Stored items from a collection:
::::

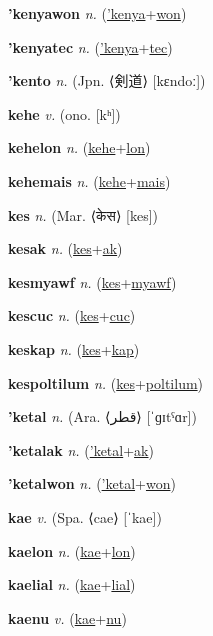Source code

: \textbf{\hypertarget{'kenyawon}{'kenyawon}} \textit{n.} (\hyperlink{'kenya}{'kenya}+\allowbreak \hyperlink{won}{won})


\textbf{\hypertarget{'kenyatec}{'kenyatec}} \textit{n.} (\hyperlink{'kenya}{'kenya}+\allowbreak \hyperlink{tec}{tec})


\textbf{\hypertarget{'kento}{'kento}} \textit{n.} (Jpn. ⟨{\japanese{}剣道}⟩ [kɛndoː])


\textbf{\hypertarget{kehe}{kehe}} \textit{v.} (ono. [kʰ])


\textbf{\hypertarget{kehelon}{kehelon}} \textit{n.} (\hyperlink{kehe}{kehe}+\allowbreak \hyperlink{lon}{lon})


\textbf{\hypertarget{kehemais}{kehemais}} \textit{n.} (\hyperlink{kehe}{kehe}+\allowbreak \hyperlink{mais}{mais})


\textbf{\hypertarget{kes}{kes}} \textit{n.} (Mar. ⟨{\devanagari{}केस}⟩ [kes])


\textbf{\hypertarget{kesak}{kesak}} \textit{n.} (\hyperlink{kes}{kes}+\allowbreak \hyperlink{ak}{ak})


\textbf{\hypertarget{kesmyawf}{kesmyawf}} \textit{n.} (\hyperlink{kes}{kes}+\allowbreak \hyperlink{myawf}{myawf})


\textbf{\hypertarget{kescuc}{kescuc}} \textit{n.} (\hyperlink{kes}{kes}+\allowbreak \hyperlink{cuc}{cuc})


\textbf{\hypertarget{keskap}{keskap}} \textit{n.} (\hyperlink{kes}{kes}+\allowbreak \hyperlink{kap}{kap})


\textbf{\hypertarget{kespoltilum}{kespoltilum}} \textit{n.} (\hyperlink{kes}{kes}+\allowbreak \hyperlink{poltilum}{poltilum})


\textbf{\hypertarget{'ketal}{'ketal}} \textit{n.} (Ara. ⟨{\arabics{}قطر‎}⟩ [ˈɡɪtˤɑr])


\textbf{\hypertarget{'ketalak}{'ketalak}} \textit{n.} (\hyperlink{'ketal}{'ketal}+\allowbreak \hyperlink{ak}{ak})


\textbf{\hypertarget{'ketalwon}{'ketalwon}} \textit{n.} (\hyperlink{'ketal}{'ketal}+\allowbreak \hyperlink{won}{won})


\textbf{\hypertarget{kae}{kae}} \textit{v.} (Spa. ⟨cae⟩ [ˈkae])


\textbf{\hypertarget{kaelon}{kaelon}} \textit{n.} (\hyperlink{kae}{kae}+\allowbreak \hyperlink{lon}{lon})


\textbf{\hypertarget{kaelial}{kaelial}} \textit{n.} (\hyperlink{kae}{kae}+\allowbreak \hyperlink{lial}{lial})


\textbf{\hypertarget{kaenu}{kaenu}} \textit{v.} (\hyperlink{kae}{kae}+\allowbreak \hyperlink{nu}{nu})


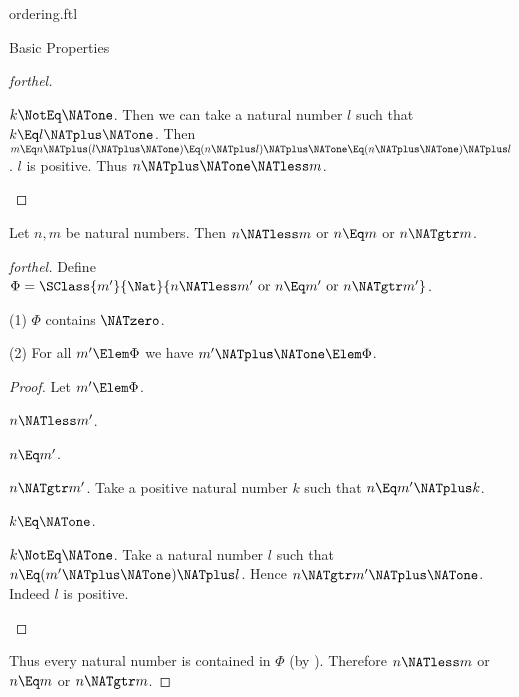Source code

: \documentclass{stex}
\begin{document}
\begin{smodule}{ordering.ftl}
\begin{sfragment}{Basic Properties}
\begin{proof}[forthel]
    \begin{case}{$k \NotEq \NATone$.}
      Then we can take a natural number $l$ such that $k \Eq l \NATplus \NATone$.
      Then $m
        \Eq n \NATplus (l \NATplus \NATone)
        \Eq (n \NATplus l) \NATplus \NATone
        \Eq (n \NATplus \NATone) \NATplus l$.
      $l$ is positive.
      Thus $n \NATplus \NATone \NATless m$.
    \end{case}
  \end{proof}

  \begin{proposition}[forthel]
    Let $n, m$ be natural numbers.
    Then $n \NATless m$ or $n \Eq m$ or $n \NATgtr m$.
  \end{proposition}
  \begin{proof}[forthel]
    Define $\Phi = \SClass{m'}{\Nat}{n \NATless m'\text{ or }n \Eq m'\text{ or }n \NATgtr m'}$.

    (1) $\Phi$ contains $\NATzero$.

    (2) For all $m' \Elem \Phi$ we have $m' \NATplus \NATone \Elem \Phi$.
    \begin{proof}
      Let $m' \Elem \Phi$.

      \begin{case}{$n \NATless m'$.} \end{case}

      \begin{case}{$n \Eq m'$.} \end{case}

      \begin{case}{$n \NATgtr m'$.}
        Take a positive natural number $k$ such that $n \Eq m' \NATplus k$.

        \begin{case}{$k \Eq \NATone$.} \end{case}

        \begin{case}{$k \NotEq \NATone$.}
          Take a natural number $l$ such that $n \Eq (m' \NATplus \NATone) \NATplus l$.
          Hence $n \NATgtr m' \NATplus \NATone$.
          Indeed $l$ is positive.
        \end{case}
      \end{case}
    \end{proof}

    Thus every natural number is contained in $\Phi$ (by ).
    Therefore $n \NATless m$ or $n \Eq m$ or $n \NATgtr m$.
  \end{proof}


\end{sfragment}
\end{smodule}
\end{document}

::::

Filter the records, keeping only lines that contain "proof", and show those lines.

\begin{proof}[forthel]
  \end{proof}
  \begin{proof}[forthel]
    \begin{proof}
    \end{proof}
  \end{proof}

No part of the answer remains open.